Grazie a tale contributo si cercherà di redigere prossimamente la seconda parte di questo “abstract” di presentazione, con la speranza che tale documento possa essere di supporto per i progettisti, per gli applicatori/manutentori e soprattutto per i produttori di sistemi roofing al fine di valutare i vantaggi e gli svantaggi sull’utilizzo eccessivo di prodotti antibiodeteriogeni all’interno delle formulazioni dei prodotti. I biodeteriogeni migrano lentamente ma costantemente dalla matrice del formulato asciutto e vengono poi dispersi (a causa delle piogge, vento, ecc) nell’ambiente.
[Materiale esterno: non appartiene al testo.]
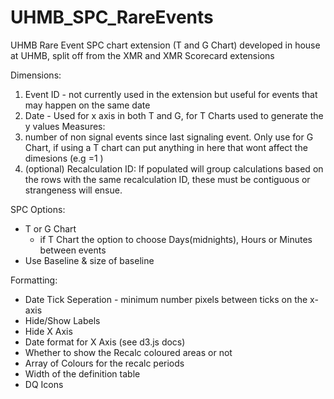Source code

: # UHMB_SPC_RareEvents
UHMB Rare Event SPC chart extension (T and G Chart) developed in house at UHMB, split off from the XMR and XMR Scorecard extensions

Dimensions:
1. Event ID - not currently used in the extension but useful for events that may happen on the same date
2. Date - Used for x axis in both T and G, for T Charts used to generate the y values
Measures:
1. number of non signal events since last signaling event. Only use for G Chart, if using a T chart can put anything in here that wont affect the dimesions (e.g =1 ) 
2. (optional) Recalculation ID: If populated will group calculations based on the rows with the same recalculation ID, these must be contiguous or strangeness will ensue.


SPC Options:
- T or G Chart
  - if T Chart the option to choose Days(midnights), Hours or Minutes between events
- Use Baseline & size of baseline

Formatting:
- Date Tick Seperation - minimum number pixels between ticks on the x-axis 
- Hide/Show Labels
- Hide X Axis
- Date format for X Axis (see d3.js docs)
- Whether to show the Recalc coloured areas or not
- Array of Colours for the recalc periods
- Width of the definition table
- DQ Icons

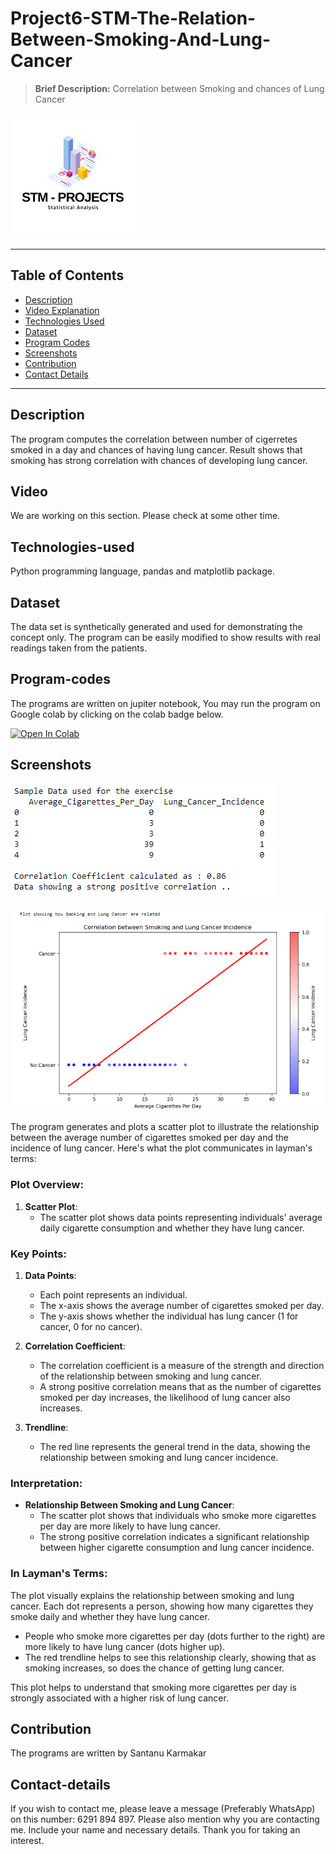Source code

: # 

# Project6-STM-The-Relation-Between-Smoking-And-Lung-Cancer
> **Brief Description:** Correlation between Smoking and chances of Lung Cancer

![Project Logo](STMProjects.png)

---

## Table of Contents

- [Description](#description)
- [Video Explanation](#video)
- [Technologies Used](#technologies-used)
- [Dataset](#dataset)
- [Program Codes ](#program-codes)
- [Screenshots](#screenshots)
- [Contribution](#contributipn)
- [Contact Details](#contact-details)

---

## Description

The program computes the correlation between number of cigerretes smoked in a day and chances of having lung cancer. Result shows that smoking has strong correlation with chances of developing lung cancer.


## Video
<!--
[![Watch the video](https://img.youtube.com/vi/tbd/hqdefault.jpg)](https://www.youtube.com/watch?v=tbd) 
-->

We are working on this section. Please check at some other time.

## Technologies-used

Python programming language, pandas and matplotlib package.

## Dataset

The data set is synthetically generated and used for demonstrating the concept only. The program can be easily modified to show results with real readings taken from the patients.

## Program-codes

The programs are written on jupiter notebook, You may run the program on Google colab by clicking on the colab badge below.

[![Open In Colab](https://colab.research.google.com/assets/colab-badge.svg)](https://colab.research.google.com/github/fromsantanu/Project6-STM-The-Relation-Between-Smoking-And-Lung-Cancer/blob/main/Project6-STM-The-Relation-Between-Smoking-And-Lung-Cancer.ipynb)

## Screenshots

![Program Output](output.png)

![Program Output](output1.png)

The program generates and plots a scatter plot to illustrate the relationship between the average number of cigarettes smoked per day and the incidence of lung cancer. Here's what the plot communicates in layman's terms:

### Plot Overview:
1. **Scatter Plot**:
   - The scatter plot shows data points representing individuals' average daily cigarette consumption and whether they have lung cancer.

### Key Points:
1. **Data Points**:
   - Each point represents an individual.
   - The x-axis shows the average number of cigarettes smoked per day.
   - The y-axis shows whether the individual has lung cancer (1 for cancer, 0 for no cancer).

2. **Correlation Coefficient**:
   - The correlation coefficient is a measure of the strength and direction of the relationship between smoking and lung cancer.
   - A strong positive correlation means that as the number of cigarettes smoked per day increases, the likelihood of lung cancer also increases.

3. **Trendline**:
   - The red line represents the general trend in the data, showing the relationship between smoking and lung cancer incidence.

### Interpretation:
- **Relationship Between Smoking and Lung Cancer**:
  - The scatter plot shows that individuals who smoke more cigarettes per day are more likely to have lung cancer.
  - The strong positive correlation indicates a significant relationship between higher cigarette consumption and lung cancer incidence.

### In Layman's Terms:
The plot visually explains the relationship between smoking and lung cancer. Each dot represents a person, showing how many cigarettes they smoke daily and whether they have lung cancer.

- People who smoke more cigarettes per day (dots further to the right) are more likely to have lung cancer (dots higher up).
- The red trendline helps to see this relationship clearly, showing that as smoking increases, so does the chance of getting lung cancer.

This plot helps to understand that smoking more cigarettes per day is strongly associated with a higher risk of lung cancer.



## Contribution

The programs are written by Santanu Karmakar

## Contact-details

If you wish to contact me, please leave a message (Preferably WhatsApp) on this number: 6291 894 897.
Please also mention why you are contacting me. Include your name and necessary details.
Thank you for taking an interest.

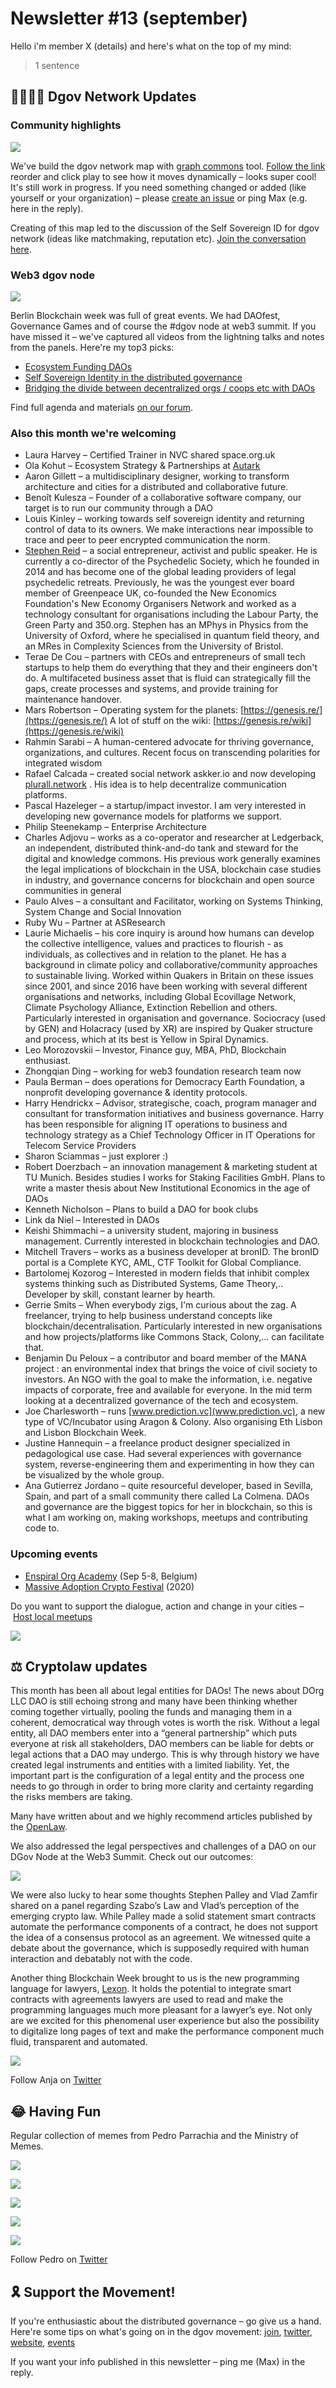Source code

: # Newsletter \#13 \(september\)

Hello i'm member X \(details\) and here's what on the top of my mind:

> 1 sentence

## 👨‍👨‍👦‍👦 Dgov Network Updates

### Community highlights

![](../.gitbook/assets/image%20%2840%29.png)

We've build the dgov network map with [graph commons](https://graphcommons.com/) tool. [Follow the link](https://graphcommons.com/graphs/6a993e34-d8b0-4425-83ce-67c3560429e7?auto=true&svg=true) reorder and click play to see how it moves dynamically – looks super cool! It's still work in progress. If you need something changed or added \(like yourself or your organization\) – please [create an issue](https://github.com/distributed-governance/map/issues) or ping Max \(e.g. here in the reply\).

Creating of this map led to the discussion of the  Self Sovereign ID for dgov network \(ideas like matchmaking, reputation etc\). [Join the conversation here](https://forum.dgov.foundation/t/self-sovereign-id-for-the-dgov-network/82).

### Web3 dgov node

![](../.gitbook/assets/image%20%2860%29.png)

Berlin Blockchain week was full of great events. We had DAOfest, Governance Games and of course the \#dgov node at web3 summit. If you have missed it – we've captured all videos from the lightning talks and notes from the panels. Here're my top3 picks:

* [Ecosystem Funding DAOs](https://forum.dgov.foundation/t/transcript-panel-ecosystem-funding-daos-dgov-node-at-web3-2019/79)
* [Self Sovereign Identity in the distributed governance](https://forum.dgov.foundation/t/transcript-panel-identity-in-dgov-dgov-node-at-web3-2019/77)
* [Bridging the divide between decentralized orgs / coops etc with DAOs](https://forum.dgov.foundation/t/transcript-panel-bridging-the-divide-between-decentralized-orgs-coops-etc-with-daos-dgov-node-at-web3-2019/80)

Find full agenda and materials [on our forum](https://forum.dgov.foundation/t/web-3-summit-dgov-node/63).

### Also this month we're welcoming

* Laura Harvey – Certified Trainer in NVC shared space.org.uk
* Ola Kohut – Ecosystem Strategy & Partnerships at [Autark](https://www.autark.xyz/)
* Aaron Gillett – a multidisciplinary designer, working to transform architecture and cities for a distributed and collaborative future.
* Benoît Kulesza – Founder of a collaborative software company, our target is to run our community through a DAO
* Louis Kinley – working towards self sovereign identity and returning control of data to its owners. We make interactions near impossible to trace and peer to peer encrypted communication the norm.
* [Stephen Reid](http://stephenreid.net) – a social entrepreneur, activist and public speaker. He is currently a co-director of the Psychedelic Society, which he founded in 2014 and has become one of the global leading providers of legal psychedelic retreats. Previously, he was the youngest ever board member of Greenpeace UK, co-founded the New Economics Foundation's New Economy Organisers Network and worked as a technology consultant for organisations including the Labour Party, the Green Party and 350.org. Stephen has an MPhys in Physics from the University of Oxford, where he specialised in quantum field theory, and an MRes in Complexity Sciences from the University of Bristol.
* Terae De Cou – partners with CEOs and entrepreneurs of small tech startups to help them do everything that they and their engineers don't do. A multifaceted business asset that is fluid can strategically fill the gaps, create processes and systems, and provide training for maintenance handover.
* Mars Robertson – Operating system for the planets: [https://genesis.re/](https://genesis.re/) A lot of stuff on the wiki: [https://genesis.re/wiki](https://genesis.re/wiki)
* Rahmin Sarabi – A human-centered advocate for thriving governance, organizations, and cultures. Recent focus on transcending polarities for integrated wisdom
* Rafael Calcada – created social network askker.io and now developing [plurall.network](http://plurall.network/) . His idea is to help decentralize communication platforms.
* Pascal Hazeleger – a startup/impact investor. I am very interested in developing new governance models for platforms we support.
* Philip Steenekamp – Enterprise Architecture
* Charles Adjovu – works as a co-operator and researcher at Ledgerback, an independent, distributed think-and-do tank and steward for the digital and knowledge commons. His previous work generally examines the legal implications of blockchain in the USA, blockchain case studies in industry, and governance concerns for blockchain and open source communities in general
* Paulo Alves – a consultant and Facilitator, working on Systems Thinking, System Change and Social Innovation
* Ruby Wu – Partner at ASResearch
* Laurie Michaelis – his core inquiry is around how humans can develop the collective intelligence, values and practices to flourish - as individuals, as collectives and in relation to the planet. He has a background in climate policy and collaborative/community approaches to sustainable living. Worked within Quakers in Britain on these issues since 2001, and since 2016 have been working with several different organisations and networks, including Global Ecovillage Network, Climate Psychology Alliance, Extinction Rebellion and others. Particularly interested in organisation and governance. Sociocracy \(used by GEN\) and Holacracy \(used by XR\) are inspired by Quaker structure and process, which at its best is Yellow in Spiral Dynamics.
* Leo Morozovskii – Investor, Finance guy, MBA, PhD, Blockchain enthusiast.
* Zhongqian Ding – working for web3 foundation research team now
* Paula Berman – does operations for Democracy Earth Foundation, a nonprofit developing governance & identity protocols.
* Harry Hendrickx – Advisor, strategische, coach, program manager and consultant for transformation initiatives and business governance. Harry has been responsible for aligning IT operations to business and technology strategy as a Chief Technology Officer in IT Operations for Telecom Service Providers
* Sharon Sciammas – just explorer :\)
* Robert Doerzbach – an innovation management & marketing student at TU Munich. Besides studies I works for Staking Facilities GmbH. Plans to write a master thesis about New Institutional Economics in the age of DAOs
* Kenneth Nicholson – Plans to build a DAO for book clubs
* Link da Niel – Interested in DAOs
* Keishi Shimmachi – a university student, majoring in business management. Currently interested in blockchain technologies and DAO.
* Mitchell Travers – works as a business developer at bronID. The bronID portal is a Complete KYC, AML, CTF Toolkit for Global Compliance.
* Bartolomej Kozorog – Interested in modern fields that inhibit complex systems thinking such as Distributed Systems, Game Theory,.. Developer by skill, constant learner by hearth.
* Gerrie Smits – When everybody zigs, I'm curious about the zag. A freelancer, trying to help business understand concepts like blockchain/decentralisation. Particularly interested in new organisations and how projects/platforms like Commons Stack, Colony,... can facilitate that.
* Benjamin Du Peloux – a contributor and board member of the MANA project : an environmental index that brings the voice of civil society to investors. An NGO with the goal to make the information, i.e. negative impacts of corporate, free and available for everyone. In the mid term looking at a decentralized governance of the tech and ecosystem.
* Joe Charlesworth – runs [www.prediction.vc](www.prediction.vc), a new type of VC/Incubator using Aragon & Colony. Also organising Eth Lisbon and Lisbon Blockchain Week.
* Justine Hannequin – a freelance product designer specialized in pedagological use case. Had several experiences with governance system, reverse-engineering them and experimenting in how they can be visualized by the whole group.
* Ana Gutierrez Jordano – quite resourceful developer, based in Sevilla, Spain, and part of a small community there called La Colmena. DAOs and governance are the biggest topics for her in blockchain, so this is what I am working on, making workshops, meetups and contributing code to.

### Upcoming events

* [Enspiral Org Academy](http://enspiralorgacademy.co/) \(Sep 5-8, Belgium\)
* [Massive Adoption Crypto Festival](https://www.massiveadoption.com/) \(2020\)

Do you want to support the dialogue, action and change in your cities – [Host local meetups](https://forum.dgov.foundation/t/host-local-meetups/42)

![](../.gitbook/assets/frame-2.1-2.jpg)

## ⚖️ Cryptolaw updates

This month has been all about legal entities for DAOs! The news about DOrg LLC DAO is still echoing strong and many have been thinking whether coming together virtually, pooling the funds and managing them in a coherent, democratical way through votes is worth the risk. Without a legal entity, all DAO members enter into a “general partnership” which puts everyone at risk all stakeholders, DAO members can be liable for debts or legal actions that a DAO may undergo. This is why through history we have created legal instruments and entities with a limited liability. Yet, the important part is the configuration of a legal entity and the process one needs to go through in order to bring more clarity and certainty regarding the risks members are taking. 

Many have written about and we highly recommend articles published by the [OpenLaw](https://medium.com/@OpenLawOfficial/the-era-of-legally-compliant-daos-491edf88fed0). 

We also addressed the legal perspectives and challenges of a DAO on our DGov Node at the Web3 Summit. Check out our outcomes: 

![](../.gitbook/assets/unnamed-22-1.jpg)

We were also lucky to hear some thoughts Stephen Palley and Vlad Zamfir shared on a panel regarding Szabo’s Law and Vlad’s perception of the emerging crypto law. While Palley made a solid statement smart contracts automate the performance components of a contract, he does not support the idea of a consensus protocol as an agreement. We witnessed quite a debate about the governance, which is supposedly required with human interaction and debatably not with the code. 

Another thing Blockchain Week brought to us is the new programming language for lawyers, [Lexon](http://lexon.tech/). It holds the potential to integrate smart contracts with agreements lawyers are used to read and make the programming languages much more pleasant for a lawyer’s eye. Not only are we excited for this phenomenal user experience but also the possibility to digitalize long pages of text and make the performance component much fluid, transparent and automated.

![](../.gitbook/assets/frame-2-5.jpg)

Follow Anja on [Twitter](https://twitter.com/AnjaBlaj)

## 😂 Having Fun

Regular collection of memes from Pedro Parrachia and the Ministry of Memes.

![](../.gitbook/assets/image%20%2839%29.png)

![](../.gitbook/assets/image%20%2814%29.png)

![](../.gitbook/assets/image%20%2827%29.png)

![](../.gitbook/assets/image%20%2828%29.png)

![](../.gitbook/assets/frame-2.2-3.jpg)

Follow Pedro on [Twitter](https://twitter.com/parrachia)

## 🎗️ Support the Movement!   <a id="DgovCompilation#3October2018-Events"></a>

If you're enthusiastic about the distributed governance – go give us a hand. Here're some tips on what's going on in the dgov movement: [join](https://dgov.foundation/#join), [twitter](https://twitter.com/dgovearth), [website](http://dgov.foundation), [events](../chat/dgov-industry-landscape.md)

If you want your info published in this newsletter – ping me \(Max\) in the reply.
L’impiego di antibiodeteriogeni, sostanze ritenute nocive e tossiche, in percentuali superiori all’1% in massa nelle formulazioni dei roofing renderebbe obbligatoria l’etichettatura dei prodotti con simboli di pericolo. Infatti, in funzione dello spessore medio di un roofing liquido o di una membrana preconfezionata in rotoli l’utilizzo di quantità di antibiodeteriogeni inferiore all’1% rende i prodotti inattaccabili solo per i primi 2 – 4 anni di vita. Per il raggiungimento di protezioni decennali è necessario l’utilizzo nei prodotti roofing di antibiodeteriogeni in quantità ben superiori all’1% in massa salvo nel caso di impiego di tecnologie e formulazioni di avanguardia che poche aziende in Europa possono vantare. Una elevata percentuale di antibiodeteriogeni può garantire un costante rilascio in un arco temporale molto lungo (anche decennale) soprattutto a seguito delle piogge che favoriscono la trasmigrazione di queste sostanze sulla superficie del prodotto proteggendolo dall’aggressione delle sostanze biodeteriogene.

E’ comunque opportuno ricordare che per garantire la lunga durabilità di qualsiasi sistema roofing è necessario, oltre ad un buon prodotto, elaborare una valida progettazione, provvedere ad una corretta applicazione ed eseguire una adeguata manutenzione della struttura.